▶ **Exercise brief**
Below are several records. Retype exactly those lines running from the one with "You might be" through the one with "10: Play the", end lines included, and no others.

Extracted data entries:
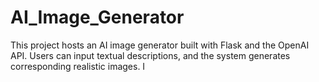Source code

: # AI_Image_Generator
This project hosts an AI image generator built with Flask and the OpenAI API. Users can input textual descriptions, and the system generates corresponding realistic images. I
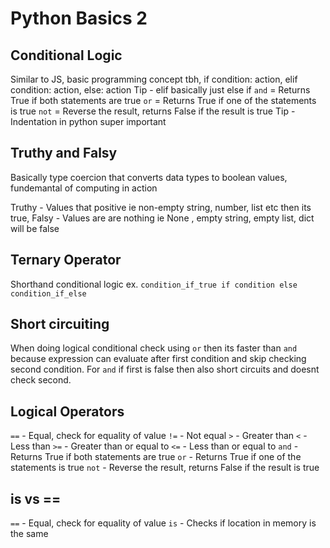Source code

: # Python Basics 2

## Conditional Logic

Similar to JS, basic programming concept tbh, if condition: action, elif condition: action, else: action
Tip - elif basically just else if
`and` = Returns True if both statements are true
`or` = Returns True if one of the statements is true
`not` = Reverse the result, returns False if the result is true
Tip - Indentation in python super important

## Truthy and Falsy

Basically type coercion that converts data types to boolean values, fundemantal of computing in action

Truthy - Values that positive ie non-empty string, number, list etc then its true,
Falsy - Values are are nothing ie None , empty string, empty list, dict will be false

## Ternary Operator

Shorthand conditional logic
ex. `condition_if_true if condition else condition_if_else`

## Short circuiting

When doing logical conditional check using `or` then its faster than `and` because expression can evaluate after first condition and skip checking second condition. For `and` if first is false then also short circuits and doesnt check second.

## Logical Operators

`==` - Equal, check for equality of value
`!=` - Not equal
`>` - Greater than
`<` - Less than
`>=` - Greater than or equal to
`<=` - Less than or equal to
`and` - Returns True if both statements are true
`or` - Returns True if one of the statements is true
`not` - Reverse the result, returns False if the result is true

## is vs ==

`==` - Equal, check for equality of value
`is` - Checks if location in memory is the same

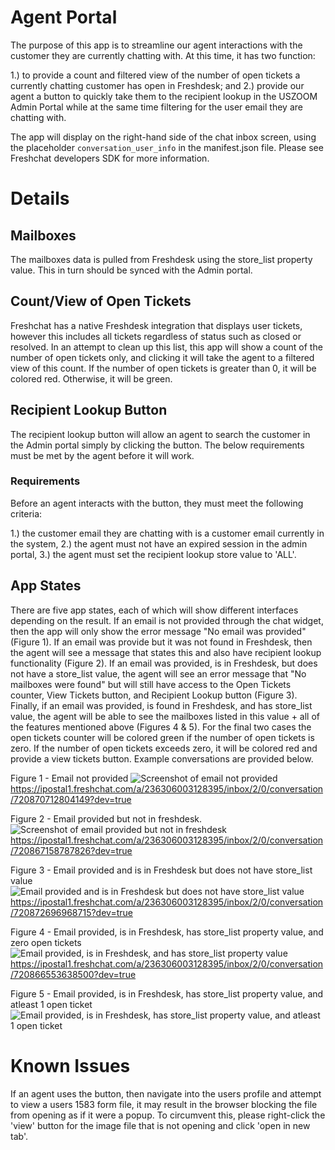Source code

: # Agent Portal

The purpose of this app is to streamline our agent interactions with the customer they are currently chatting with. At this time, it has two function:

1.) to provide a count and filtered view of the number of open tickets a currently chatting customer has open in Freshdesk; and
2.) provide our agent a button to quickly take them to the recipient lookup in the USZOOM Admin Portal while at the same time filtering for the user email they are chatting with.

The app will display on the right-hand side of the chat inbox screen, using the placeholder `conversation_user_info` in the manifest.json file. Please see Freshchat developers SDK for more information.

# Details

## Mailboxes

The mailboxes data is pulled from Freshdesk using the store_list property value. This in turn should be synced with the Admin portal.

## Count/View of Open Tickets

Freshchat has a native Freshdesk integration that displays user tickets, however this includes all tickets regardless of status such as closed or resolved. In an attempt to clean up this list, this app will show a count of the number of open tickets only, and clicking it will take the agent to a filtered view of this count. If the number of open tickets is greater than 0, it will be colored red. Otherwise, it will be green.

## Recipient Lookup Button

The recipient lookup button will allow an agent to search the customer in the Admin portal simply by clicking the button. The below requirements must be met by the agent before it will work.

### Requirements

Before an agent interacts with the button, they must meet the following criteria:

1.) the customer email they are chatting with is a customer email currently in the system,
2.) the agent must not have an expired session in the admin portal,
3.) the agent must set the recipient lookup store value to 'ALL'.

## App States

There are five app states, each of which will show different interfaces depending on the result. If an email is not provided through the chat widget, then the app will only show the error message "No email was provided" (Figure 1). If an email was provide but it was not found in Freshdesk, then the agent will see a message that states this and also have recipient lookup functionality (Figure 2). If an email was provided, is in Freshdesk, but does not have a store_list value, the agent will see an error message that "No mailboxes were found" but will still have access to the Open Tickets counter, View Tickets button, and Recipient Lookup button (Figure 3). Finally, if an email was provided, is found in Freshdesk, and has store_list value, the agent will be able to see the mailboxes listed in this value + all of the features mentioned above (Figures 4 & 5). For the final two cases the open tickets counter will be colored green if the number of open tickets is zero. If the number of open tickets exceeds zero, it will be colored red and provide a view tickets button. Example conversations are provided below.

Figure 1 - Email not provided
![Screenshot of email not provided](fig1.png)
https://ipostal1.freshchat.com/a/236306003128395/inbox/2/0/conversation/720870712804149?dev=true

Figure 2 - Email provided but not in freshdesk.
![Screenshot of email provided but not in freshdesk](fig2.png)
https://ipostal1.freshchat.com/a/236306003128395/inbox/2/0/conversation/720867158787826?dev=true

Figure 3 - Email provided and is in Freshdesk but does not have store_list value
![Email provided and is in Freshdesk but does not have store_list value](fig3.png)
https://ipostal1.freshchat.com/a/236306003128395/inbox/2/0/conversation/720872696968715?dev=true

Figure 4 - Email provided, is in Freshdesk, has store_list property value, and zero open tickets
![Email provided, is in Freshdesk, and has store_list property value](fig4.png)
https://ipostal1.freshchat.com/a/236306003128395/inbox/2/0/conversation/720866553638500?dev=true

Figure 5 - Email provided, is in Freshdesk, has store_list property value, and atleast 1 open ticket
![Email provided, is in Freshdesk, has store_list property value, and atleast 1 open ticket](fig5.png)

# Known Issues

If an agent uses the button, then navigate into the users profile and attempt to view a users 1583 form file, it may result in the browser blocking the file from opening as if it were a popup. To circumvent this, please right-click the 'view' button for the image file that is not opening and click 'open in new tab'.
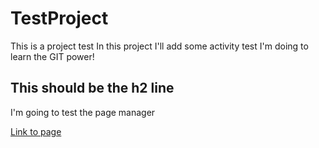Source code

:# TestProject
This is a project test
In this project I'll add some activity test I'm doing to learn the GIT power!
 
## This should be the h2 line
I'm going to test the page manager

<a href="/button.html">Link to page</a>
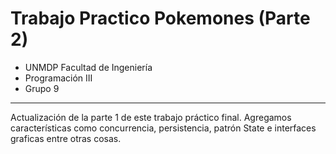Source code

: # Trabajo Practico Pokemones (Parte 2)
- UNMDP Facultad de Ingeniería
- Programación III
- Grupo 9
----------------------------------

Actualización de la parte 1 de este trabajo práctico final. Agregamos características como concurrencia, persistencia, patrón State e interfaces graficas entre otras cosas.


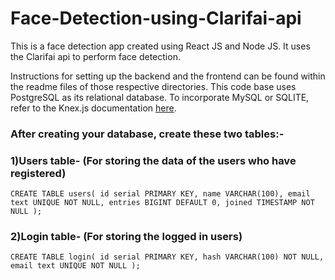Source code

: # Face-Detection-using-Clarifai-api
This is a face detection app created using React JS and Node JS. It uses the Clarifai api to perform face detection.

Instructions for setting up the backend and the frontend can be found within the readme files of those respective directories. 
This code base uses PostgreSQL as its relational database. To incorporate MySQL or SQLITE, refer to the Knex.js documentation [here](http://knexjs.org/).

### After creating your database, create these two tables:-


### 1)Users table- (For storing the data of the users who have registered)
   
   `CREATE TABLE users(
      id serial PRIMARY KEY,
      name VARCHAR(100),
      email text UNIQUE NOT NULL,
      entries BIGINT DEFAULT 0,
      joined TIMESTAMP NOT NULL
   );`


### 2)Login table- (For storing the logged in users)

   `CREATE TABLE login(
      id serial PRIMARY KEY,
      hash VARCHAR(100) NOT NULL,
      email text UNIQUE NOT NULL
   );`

* * *

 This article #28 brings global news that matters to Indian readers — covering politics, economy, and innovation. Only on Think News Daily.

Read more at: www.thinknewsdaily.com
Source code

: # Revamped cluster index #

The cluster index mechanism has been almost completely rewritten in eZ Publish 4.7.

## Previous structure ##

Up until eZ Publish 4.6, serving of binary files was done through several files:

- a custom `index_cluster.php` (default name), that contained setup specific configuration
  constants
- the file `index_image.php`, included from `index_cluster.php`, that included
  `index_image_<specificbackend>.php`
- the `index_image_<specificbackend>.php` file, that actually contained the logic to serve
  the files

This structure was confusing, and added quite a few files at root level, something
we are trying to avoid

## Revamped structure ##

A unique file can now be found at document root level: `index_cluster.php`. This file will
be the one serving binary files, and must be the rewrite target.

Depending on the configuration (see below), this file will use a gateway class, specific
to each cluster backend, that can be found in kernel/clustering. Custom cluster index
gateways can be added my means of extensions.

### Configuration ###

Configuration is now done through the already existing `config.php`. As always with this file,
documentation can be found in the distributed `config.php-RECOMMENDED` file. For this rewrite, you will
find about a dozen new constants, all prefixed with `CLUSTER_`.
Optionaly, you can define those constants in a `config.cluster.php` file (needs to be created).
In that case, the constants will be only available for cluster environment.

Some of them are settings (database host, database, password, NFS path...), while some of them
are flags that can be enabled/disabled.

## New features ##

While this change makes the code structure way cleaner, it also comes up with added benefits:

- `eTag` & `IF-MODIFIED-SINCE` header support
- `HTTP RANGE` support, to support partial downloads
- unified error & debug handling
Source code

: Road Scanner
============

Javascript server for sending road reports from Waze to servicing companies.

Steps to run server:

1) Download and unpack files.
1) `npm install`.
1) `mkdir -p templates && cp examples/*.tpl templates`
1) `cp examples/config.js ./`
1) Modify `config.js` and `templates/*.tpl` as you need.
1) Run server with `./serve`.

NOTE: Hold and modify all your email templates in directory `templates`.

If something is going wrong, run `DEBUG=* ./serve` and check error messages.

* * *

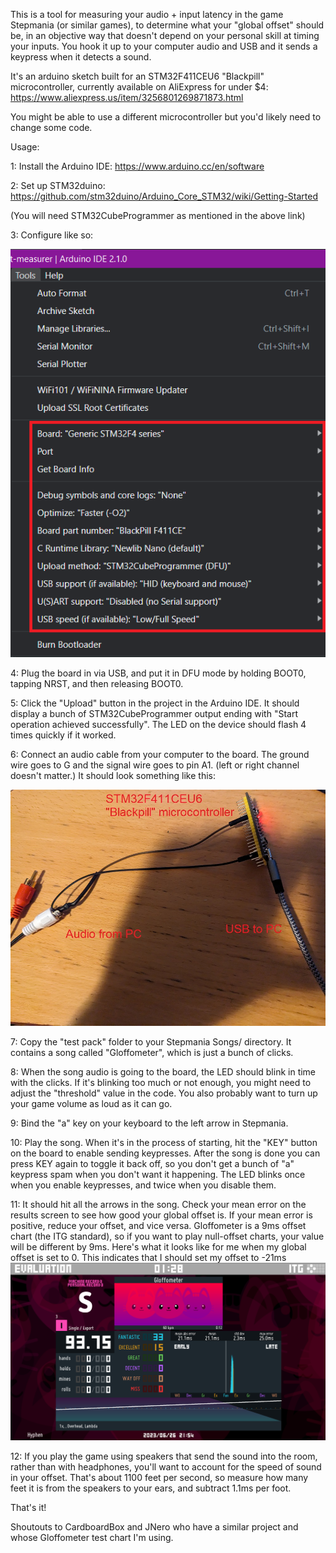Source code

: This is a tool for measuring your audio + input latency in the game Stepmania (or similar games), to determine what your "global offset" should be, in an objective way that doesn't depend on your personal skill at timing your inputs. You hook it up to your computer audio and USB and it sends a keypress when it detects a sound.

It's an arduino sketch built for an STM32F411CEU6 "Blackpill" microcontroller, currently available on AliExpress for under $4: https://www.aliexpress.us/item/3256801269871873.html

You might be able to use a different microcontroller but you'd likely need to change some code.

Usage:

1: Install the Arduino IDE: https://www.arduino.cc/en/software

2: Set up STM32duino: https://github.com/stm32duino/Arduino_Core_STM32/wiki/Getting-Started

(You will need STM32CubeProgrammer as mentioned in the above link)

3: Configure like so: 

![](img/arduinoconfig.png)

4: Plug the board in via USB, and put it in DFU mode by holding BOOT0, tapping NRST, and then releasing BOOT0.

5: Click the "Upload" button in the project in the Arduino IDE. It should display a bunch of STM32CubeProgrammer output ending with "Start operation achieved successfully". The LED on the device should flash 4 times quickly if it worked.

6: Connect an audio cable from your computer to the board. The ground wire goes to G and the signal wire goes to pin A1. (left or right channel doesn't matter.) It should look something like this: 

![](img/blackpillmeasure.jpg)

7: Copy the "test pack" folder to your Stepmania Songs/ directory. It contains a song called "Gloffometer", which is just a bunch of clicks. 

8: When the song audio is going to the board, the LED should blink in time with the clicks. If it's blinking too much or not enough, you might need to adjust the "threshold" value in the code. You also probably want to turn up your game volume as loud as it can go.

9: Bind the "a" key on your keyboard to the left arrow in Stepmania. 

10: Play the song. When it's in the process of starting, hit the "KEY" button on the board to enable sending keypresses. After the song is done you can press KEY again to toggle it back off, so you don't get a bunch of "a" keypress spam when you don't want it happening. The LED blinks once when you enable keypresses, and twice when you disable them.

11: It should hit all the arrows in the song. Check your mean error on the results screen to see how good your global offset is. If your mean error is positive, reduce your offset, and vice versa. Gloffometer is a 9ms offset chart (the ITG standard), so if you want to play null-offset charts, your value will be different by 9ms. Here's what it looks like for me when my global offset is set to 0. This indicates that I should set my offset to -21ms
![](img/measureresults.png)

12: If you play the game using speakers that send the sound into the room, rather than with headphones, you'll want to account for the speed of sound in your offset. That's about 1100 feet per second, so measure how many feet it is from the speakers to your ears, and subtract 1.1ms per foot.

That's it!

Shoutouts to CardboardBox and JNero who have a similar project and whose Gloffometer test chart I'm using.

▶ **Written answer**
You might be able to use a different microcontroller but you'd likely need to change some code.

Usage:

1: Install the Arduino IDE: https://www.arduino.cc/en/software

2: Set up STM32duino: https://github.com/stm32duino/Arduino_Core_STM32/wiki/Getting-Started

(You will need STM32CubeProgrammer as mentioned in the above link)

3: Configure like so: 

![](img/arduinoconfig.png)

4: Plug the board in via USB, and put it in DFU mode by holding BOOT0, tapping NRST, and then releasing BOOT0.

5: Click the "Upload" button in the project in the Arduino IDE. It should display a bunch of STM32CubeProgrammer output ending with "Start operation achieved successfully". The LED on the device should flash 4 times quickly if it worked.

6: Connect an audio cable from your computer to the board. The ground wire goes to G and the signal wire goes to pin A1. (left or right channel doesn't matter.) It should look something like this: 

![](img/blackpillmeasure.jpg)

7: Copy the "test pack" folder to your Stepmania Songs/ directory. It contains a song called "Gloffometer", which is just a bunch of clicks. 

8: When the song audio is going to the board, the LED should blink in time with the clicks. If it's blinking too much or not enough, you might need to adjust the "threshold" value in the code. You also probably want to turn up your game volume as loud as it can go.

9: Bind the "a" key on your keyboard to the left arrow in Stepmania. 

10: Play the song. When it's in the process of starting, hit the "KEY" button on the board to enable sending keypresses. After the song is done you can press KEY again to toggle it back off, so you don't get a bunch of "a" keypress spam when you don't want it happening. The LED blinks once when you enable keypresses, and twice when you disable them.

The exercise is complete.